Voici un livre comme un film de Sautet. Quatre potes la cinquantaine largement derrière eux, ont chacun épousé des femmes beaucoup plus jeunes. Le narrateur, Lucien, écrivain, raconte sa rencontre puis sa rupture avec Zoé, éditrice, et persille son histoire de celle des autres afin sans doute d’y trouver le point de rencontre de leur malheur. Car rien ne fonctionne vraiment longtemps dans ces amours à part peut-être le chagrin qui s’en suit, le vide qu’il semble laisser toujours, la désillusion qui colle à la peau comme un parfum bon marché.

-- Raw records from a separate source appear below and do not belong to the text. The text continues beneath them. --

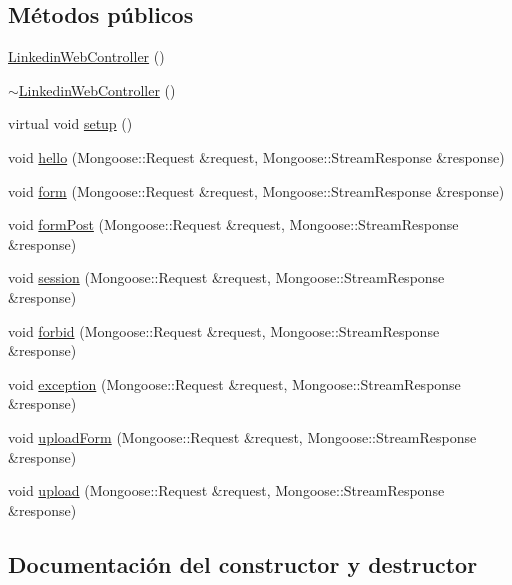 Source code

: \subsection*{Métodos públicos}
\begin{DoxyCompactItemize}
\item 
\hyperlink{classLinkedinWebController_a68424eeecce77f91b7e2a9f34928fde0}{Linkedin\+Web\+Controller} ()
\item 
\hyperlink{classLinkedinWebController_a9f795c0874b74594b8434317e2795e9a}{$\sim$\+Linkedin\+Web\+Controller} ()
\item 
virtual void \hyperlink{classLinkedinWebController_aa685544945b192b9149deaba1304f33b}{setup} ()
\item 
void \hyperlink{classLinkedinWebController_af300383547b94080bc7edbee9624b852}{hello} (Mongoose\+::\+Request \&request, Mongoose\+::\+Stream\+Response \&response)
\item 
void \hyperlink{classLinkedinWebController_a56c448409227ffb804019899ff5d4488}{form} (Mongoose\+::\+Request \&request, Mongoose\+::\+Stream\+Response \&response)
\item 
void \hyperlink{classLinkedinWebController_a20cc880e30969f5626f6553c6182a78f}{form\+Post} (Mongoose\+::\+Request \&request, Mongoose\+::\+Stream\+Response \&response)
\item 
void \hyperlink{classLinkedinWebController_acdbbbe5c9139f0f7959ca70df699c255}{session} (Mongoose\+::\+Request \&request, Mongoose\+::\+Stream\+Response \&response)
\item 
void \hyperlink{classLinkedinWebController_a44ae4397ca88552b07b6bc8e57c713fc}{forbid} (Mongoose\+::\+Request \&request, Mongoose\+::\+Stream\+Response \&response)
\item 
void \hyperlink{classLinkedinWebController_abe96bf2fa8e3084d45b34dda30331171}{exception} (Mongoose\+::\+Request \&request, Mongoose\+::\+Stream\+Response \&response)
\item 
void \hyperlink{classLinkedinWebController_a380a3e6b865576901e066b82a7279460}{upload\+Form} (Mongoose\+::\+Request \&request, Mongoose\+::\+Stream\+Response \&response)
\item 
void \hyperlink{classLinkedinWebController_a8cd6c4499d69595ddc6c349fa31c2c28}{upload} (Mongoose\+::\+Request \&request, Mongoose\+::\+Stream\+Response \&response)
\end{DoxyCompactItemize}


\subsection{Documentación del constructor y destructor}
\mbox{\label{classLinkedinWebController_a68424eeecce77f91b7e2a9f34928fde0}} 
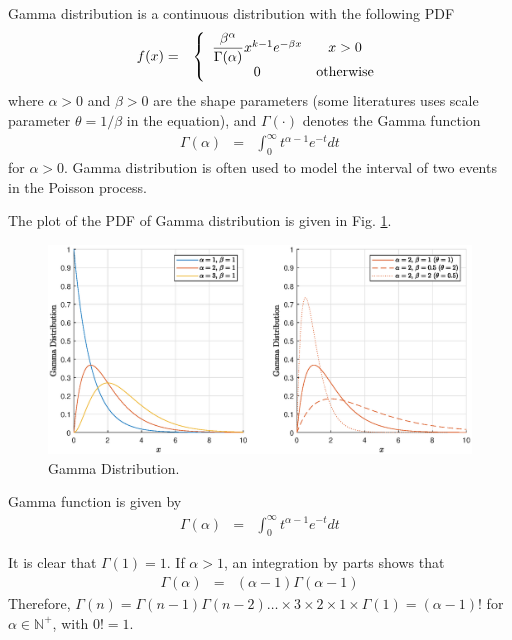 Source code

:Gamma distribution is a continuous distribution with the following PDF
\begin{eqnarray}
  f(x) &=& \left\{\begin{array}{cc}
                    \dfrac{\beta^\alpha}{\Gamma(\alpha)}x^{k-1}e^{-\beta x} & x > 0 \\
                    0 & \textup{otherwise}
                  \end{array}\right. \label{eq:gammapdf}
\end{eqnarray}
where $\alpha>0$ and $\beta>0$ are the shape parameters (some literatures uses scale parameter $\theta = 1/\beta$ in the equation), and $\Gamma(\cdot)$ denotes the Gamma function
\begin{eqnarray}
  \Gamma(\alpha) &=& \int_{0}^{\infty}t^{\alpha-1}e^{-t}dt \nonumber
\end{eqnarray}
for $\alpha > 0$. Gamma distribution is often used to model the interval of two events in the Poisson process.

The plot of the PDF of Gamma distribution is given in Fig. \ref{fig:gamma_pdf}.
\begin{figure}
	\centering
	\includegraphics[width=350pt]{chapters/ch-commonly-seen-distributions/figs/gamma_pdf.eps}
	\caption{Gamma Distribution.} \label{fig:gamma_pdf}
\end{figure}

\begin{shortbox}

Gamma function is given by
\begin{eqnarray}
  \Gamma(\alpha) &=& \int_{0}^{\infty}t^{\alpha-1}e^{-t}dt \nonumber
\end{eqnarray}

It is clear that $\Gamma(1)=1$. If $\alpha > 1$, an integration by parts shows that
\begin{eqnarray}
  \Gamma(\alpha) &=& (\alpha-1)\Gamma(\alpha-1) \nonumber
\end{eqnarray}
Therefore, $\Gamma(n)=\Gamma(n-1)\Gamma(n-2)\ldots \times 3 \times 2 \times 1 \times \Gamma(1) = (\alpha-1)!$ for $\alpha \in \mathbb{N}^+$, with $0!=1$.

\end{shortbox}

Mais de Sautet, il est peu fait ici d’attendrissement, de cette émotion sourde qui chignole le cœur et fait naître ce sentiment pour l’autre, pour ce personnage qui passe. Et puisque cette farandole se déroule dans le milieu de l’édition, le poison du cynisme l’emporte bien sûr sur les élixirs d’amour.
La vraie émotion vient du fait que Patrick Besson raconte son histoire vraie.
Je connais Zoé, elle ne s’appelle pas Zoé mais travaille bien rue Jacob dans le 6ème ainsi qu’il est précisé dans le livre, et c’est d’imaginer ces deux-là, l’auteur costaud aux 84 livres et l’éditrice, fine liane blonde, dans cette danse de désir et d’échec, cette poisse qu’on efface de soi d’un livre, qui au fond est le plus pathétique — « Quand on a cessé d’aimer les gens, écrit Besson page 163, c’est qu’on ne les aimait pas » — et dès lors le plus convaincant.
*Scènes de ma vie privée, de Patrick Besson, aux éditions Grasset. En librairie depuis le 18 octobre 2022.